MS Access for the Business Environment: Create a Calculated Field with the Expression Builder
June 5, 2003
About the Series ...
This is the first article of the series, MS Access for the Business Environment. The primary focus of this series is an examination of business uses for the MS Access relational database management system. The series is designed to provide guidance in the practical application of data and database concepts to meet specific needs in the business world. While the majority of the procedures I demonstrate will be undertaken with Access 2002, many of the concepts that we expose in the series will apply to numerous versions of MS Access.
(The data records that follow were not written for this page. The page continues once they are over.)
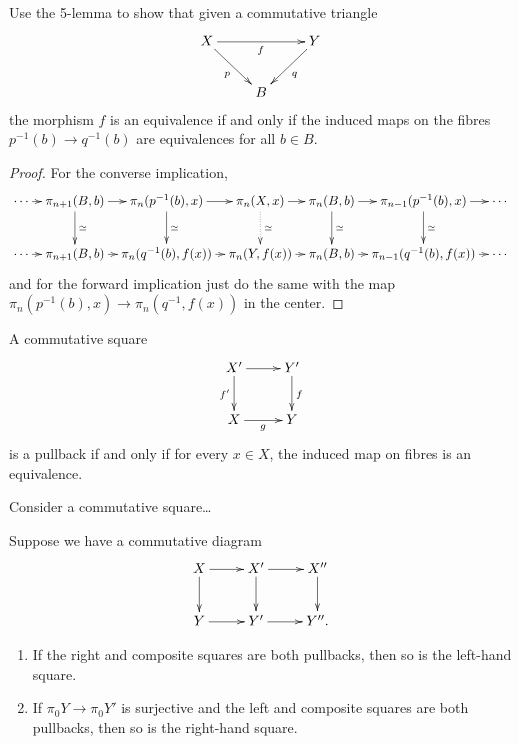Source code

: \begin{exercise}[2.2]
\label{exercise-2.2}
Use the 5-lemma to show that given a commutative triangle
$$
\xymatrix{
X \ar[rd]_{p} \ar[rr]_{f} && Y \ar[dl]^{q} \\
& B
}
$$
the morphism $f$ is an equivalence if and only if
the induced maps on the fibres
$p^{-1}(b)\to q^{-1}(b)$ are equivalences for all $b \in B$.
\end{exercise}

\begin{proof}
For the converse implication,
$$
\xymatrixcolsep{.7em}
\xymatrix{
\cdots \ar[r]&\pi_{n+1}(B,b)\ar[r]\ar[d]^{\simeq}
&\pi_n(p^{-1}(b),x)\ar[r]\ar[d]^{\simeq}
&\pi_n(X,x)\ar[r]\ar@{.>}[d]^{\simeq }
&\pi_n(B,b)\ar[r]\ar[d]^{\simeq}
&\pi_{n-1}(p^{-1}(b),x)\ar[d]^{\simeq}\ar[r]&\cdots\\
\cdots\ar[r]&\pi_{n+1}(B,b)\ar[r]&\pi_n(q^{-1}(b),f(x))\ar[r]&\pi_n(Y,f(x))\ar[r]&
\pi_n(B,b)\ar[r]&\pi_{n-1}(q^{-1}(b),f(x))\ar[r]&\cdots
}
$$
and for the forward implication just do the same with
the map $\pi_n(p^{-1}(b),x)\to \pi_n(q^{-1},f(x))$ in the center.
\end{proof}

\begin{lemma}
\label{lemma-pullback-iff-fiber-maps-are-equivalences}
A commutative square
$$
\xymatrix{
X'\ar[r]\ar[d]_{f'}&Y'\ar[d]^{f}\\
X\ar[r]_{g}&Y
}
$$
is a pullback if and only if for every $x \in X$,
the induced map on fibres is an equivalence.
\end{lemma}

\begin{exercise}[2.3]
\label{exercise-2.3}
Consider a commutative square…

\end{exercise}

\begin{exercise}[2.4]
\label{exercise-2.4}
Suppose we have a commutative diagram
$$
\xymatrix{
X\ar[r]\ar[d]&X'\ar[d]\ar[r]& X''\ar[d]\\
Y\ar[r]&Y'\ar[r]&Y''.
}
$$
\begin{enumerate}
\item If the right and composite squares are both pullbacks,
then so is the left-hand square.
\item If $\pi_0Y \to \pi_0Y'$ is surjective
and the left and composite squares
are both pullbacks,
then so is the right-hand square.
\end{enumerate}
\end{exercise}


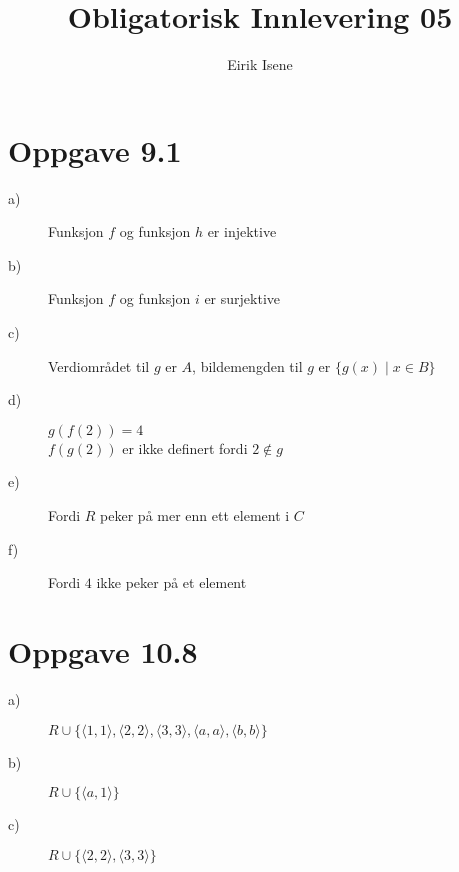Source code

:\documentclass[norsk, 12p]{article}
\title{Obligatorisk Innlevering 05}
\author{Eirik Isene}
\begin{document}
\maketitle

\section{Oppgave 9.1}
\begin{description}
\item[a)] Funksjon $f$ og funksjon $h$ er injektive
\item[b)] Funksjon $f$ og funksjon $i$ er surjektive
\item[c)] Verdiområdet til $g$ er $A$, bildemengden til $g$ er $\{g(x) \mid x \in  B\}$
\item[d)] \hspace{3 mm} $g(f(2)) = 4$ \\ $f(g(2))$ er ikke definert fordi $2\notin g$
\item[e)] Fordi $R$ peker på mer enn ett element i $C$
\item[f)] Fordi $4$ ikke peker på et element
\end{description}

\section{Oppgave 10.8}
\begin{description}
\item[a)] $R \cup \{\langle 1,1\rangle,\langle 2,2\rangle,\langle 3,3\rangle,\langle a,a\rangle,\langle b,b\rangle\}$
\item[b)] $R \cup \{\langle a,1\rangle\}$
\item[c)] $R \cup \{\langle 2,2\rangle,\langle 3,3\rangle\}$
\end{description}
\end{document}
As we progress through the series, we will build upon previous lessons and the concepts we have introduced therein, in many cases. However, one of my objectives is to make each lesson as "standalone" as possible, in an attempt to prevent cases where one cannot complete a given lesson without having components or objects that were created in previous lessons. This should make it easier for "casual" visitors to join us with any lesson, and still successfully complete that session, given an existing understanding of concepts and principles that we have accumulated up to that point.
To get the most out of the MS Access for the Business Environment series, you will need to have installed MS Access 2002, although, again, the majority of the concepts we take up will certainly apply to earlier versions. Make sure that the PC that you plan to use meets the system requirements, including hardware and operating systems, of MS Access, as well.
Introduction to this Tutorial
This tutorial will introduce calculated fields in MS Access. We can use calculated fields both in queries and tables; here, we will focus upon their creation and use in general. This lesson will include:
Let's begin by discussing the reasons we might want to create a calculated field and how such a component can help us to extend the power of our Access databases.
Introduction to Calculated Fields
Many occasions arise in the design of a database where calculated fields are useful. The most common scenario surrounds fields that contain derived data--that is, fields that are made up of data that already exists elsewhere in the database. An example might be the net price of a product that an organization sells, after discounts. A table under consideration might house the retail price and the discount information, but the net price, or retail price less the discount, is a derived amount. We can more efficiently meet a business need for the net price by installing a calculated field that would provide the information as needed.
Using the Expression Builder to Create Calculated Fields
Let's open the Northwind sample database, and begin by creating a rudimentary calculated field. We will use the Expression Builder, which can often assist us in the creation of expressions when we are learning about expressions, and perhaps Access, in general. We could also enter the expressions directly, if we were certain of the syntax required and how to add it, but for now, we will use the Expression Builder.
We will start Access and proceed, taking the following steps:
1. Go to the Start button on the PC, and then navigate to the Microsoft Access icon, as shown in Illustration 1.
2. Click the icon to start Access.
Access opens, and, depending upon whether you have opened it before, may display an initial dialog. If so, close it.
3. Select File -> Open from the top menu, and navigate to the Northwind sample database (the file might also be accessed from the Open a File menu atop the task pane, if it has not been disabled previously, at the right side of the main window in Access 2002.)
4. Select Northwind.mdb, closing the splash screen if it appears.
The main switchboard appears as shown in Illustration 2.
5. Click the Display Database Window, or get there by an alternative approach.
We arrive at the Database Window, which appears as depicted in Illustration 3.